Not Streatham, but what about the one next to The Telegraph?  I've no idea what they're like nowadays but they used to be quite popular and they do deliveries.

The guy who has that used to have Curry Paradise (a few doors away from Dawn of the Raj).


----------



## Kanda (Jan 22, 2010)

Bengal Pavillion is excellent. They're on Moorish Rd, just the other side of the Sth Circ but deliver to Streatham.

They beat Bombay Inn and Curry Paradise hands down...


----------



## Minnie_the_Minx (Jan 22, 2010)

Kanda said:


> Bengal Pavillion is excellent. They're on Moorish Rd, just the other side of the Sth Circ but deliver to Streatham.




How long has that place been there?

I've never tried it, but then I don't really buy curries nowadays, but occasionally I feel like one.


----------



## Kanda (Jan 22, 2010)

Minnie_the_Minx said:


> How long has that place been there?
> 
> I've never tried it, but then I don't really buy curries nowadays, but occasionally I feel like one.



3 years, maybe more.


----------



## Minnie_the_Minx (Jan 22, 2010)

Kanda said:


> 3 years, maybe more.




It's not a road I ever go up.  I used to go to the Wing Hing decades ago but that's gone now having gone downhill ages ago


----------



## clandestino (Jan 22, 2010)

Kanda said:


> Bengal Pavillion is excellent. They're on Moorish Rd, just the other side of the Sth Circ but deliver to Streatham.
> 
> They beat Bombay Inn and Curry Paradise hands down...

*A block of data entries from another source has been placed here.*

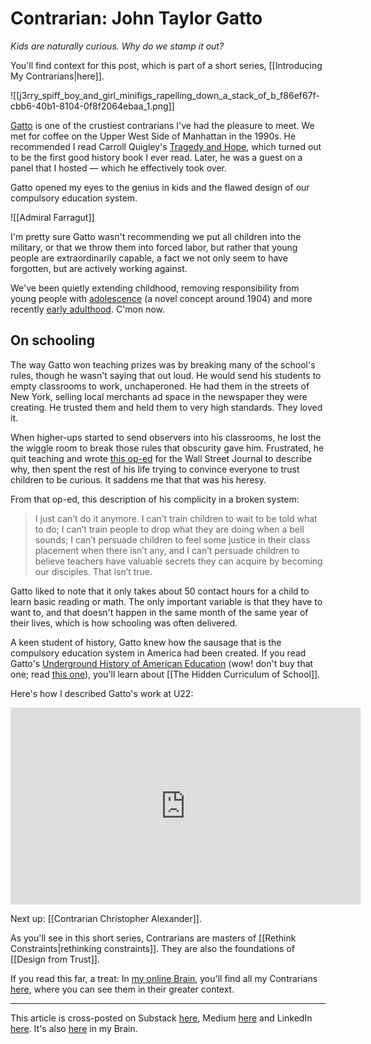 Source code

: # Contrarian: John Taylor Gatto
 
*Kids are naturally curious. Why do we stamp it out?*  

You'll find context for this post, which is part of a short series, [[Introducing My Contrarians|here]]. 

![[j3rry_spiff_boy_and_girl_minifigs_rapelling_down_a_stack_of_b_f86ef67f-cbb6-40b1-8104-0f8f2064ebaa_1.png]]

[Gatto](http://en.wikipedia.org/wiki/John_Taylor_Gatto) is one of the crustiest contrarians I've had the pleasure to meet. We met for coffee on the Upper West Side of Manhattan in the 1990s. He recommended I read Carroll Quigley's [Tragedy and Hope](https://www.amazon.com/exec/obidos/ASIN/094500110X/jerrymichalskisr), which turned out to be the first good history book I ever read. Later, he was a guest on a panel that I hosted — which he effectively took over. 

Gatto opened my eyes to the genius in kids and the flawed design of our compulsory education system. 

![[Admiral Farragut]]

I'm pretty sure Gatto wasn't recommending we put all children into the military, or that we throw them into forced labor, but rather that young people are extraordinarily capable, a fact we not only seem to have forgotten, but are actively working against. 

We've been quietly extending childhood, removing responsibility from young people with [adolescence](http://en.wikipedia.org/wiki/Adolescence) (a novel concept around 1904) and more recently [early adulthood](https://bra.in/9pR6Xx). C'mon now. 
## On schooling

The way Gatto won teaching prizes was by breaking many of the school's rules, though he wasn't saying that out loud. He would send his students to empty classrooms to work, unchaperoned. He had them in the streets of New York, selling local merchants ad space  in the newspaper they were creating. He trusted them and held them to very high standards. They loved it. 

When higher-ups started to send observers into his classrooms, he lost the the wiggle room to break those rules that obscurity gave him. Frustrated, he quit teaching and wrote [this op-ed](https://saintkosmas.org/gatto-i-quit-i-think) for the Wall Street Journal to describe why, then spent the rest of his life trying to convince everyone to trust children to be curious. It saddens me that that was his heresy. 

From that op-ed, this description of his complicity in a broken system: 
> I just can’t do it anymore. I can’t train children to wait to be told what to do; I can’t train people to drop what they are doing when a bell sounds; I can’t persuade children to feel some justice in their class placement when there isn’t any, and I can’t persuade children to believe teachers have valuable secrets they can acquire by becoming our disciples. That isn’t true.

Gatto liked to note that it only takes about 50 contact hours for a child to learn basic reading or math. The only important variable is that they have to want to, and that doesn't happen in the same month of the same year of their lives, which is how schooling was often delivered. 

A keen student of history, Gatto knew how the sausage that is the compulsory education system in America had been created. If you read Gatto's [Underground History of American Education](https://www.amazon.com/Underground-History-American-Education/dp/B000KF42JK/jerrymichalskisr) (wow! don't buy that one; read [this one](https://ia801803.us.archive.org/4/items/JohnTaylorGattoTheUndergroundHistoryOfAmericanEducationBook/John%20Taylor%20Gatto%20-%20The%20Underground%20History%20of%20American%20Education%20Book.pdf)), you'll learn about [[The Hidden Curriculum of School]]. 

Here's how I described Gatto's work at U22:

<iframe width="560" height="315" src="https://www.youtube.com/embed/PGTHCamjXd4?si=rwpCuEzxb-kLBWGm" title="YouTube video player" frameborder="0" allow="accelerometer; autoplay; clipboard-write; encrypted-media; gyroscope; picture-in-picture; web-share" referrerpolicy="strict-origin-when-cross-origin" allowfullscreen></iframe>

Next up: [[Contrarian Christopher Alexander]]. 

As you'll see in this short series, Contrarians are masters of [[Rethink Constraints|rethinking constraints]]. They are also the foundations of [[Design from Trust]]. 

If you read this far, a treat: In [my online Brain](https://www.jerrysbrain.com/), you'll find all my Contrarians [here](https://bra.in/4jrdQp), where you can see them in their greater context. 

--- 
This article is cross-posted on Substack [here](https://open.substack.com/pub/rethinkconstraints/p/contrarian-john-taylor-gatto), Medium [here](https://jerrymichalski.medium.com/contrarian-john-taylor-gatto-4d079784498e) and LinkedIn [here](https://www.linkedin.com/pulse/contrarian-john-taylor-gatto-jerry-michalski-x4oec). It's also [here](https://bra.in/6vA5da) in my Brain.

Unfortunately their website doesn't have a menu on it. 


I like Bombay Inn, so somewhere better sounds good.


----------



## Voley (Jan 22, 2010)

Is the Raj Poot still going? I used to like their 1970's bad-wallpapered take on things.


----------



## Minnie_the_Minx (Jan 22, 2010)

I can't recommend any, but I know there was one I went into once many years ago in Streatham and they ruined every dish by sprinkling chives over the top.  Every dish 

Can't remember the name but it was on the left hand side of Streatham if you're coming from Brixton.  (Come to think of it, I think most of them are on the left-hand side)


----------



## clandestino (Jan 22, 2010)

NVP said:


> Is the Raj Poot still going? I used to like their 1970's bad-wallpapered take on things.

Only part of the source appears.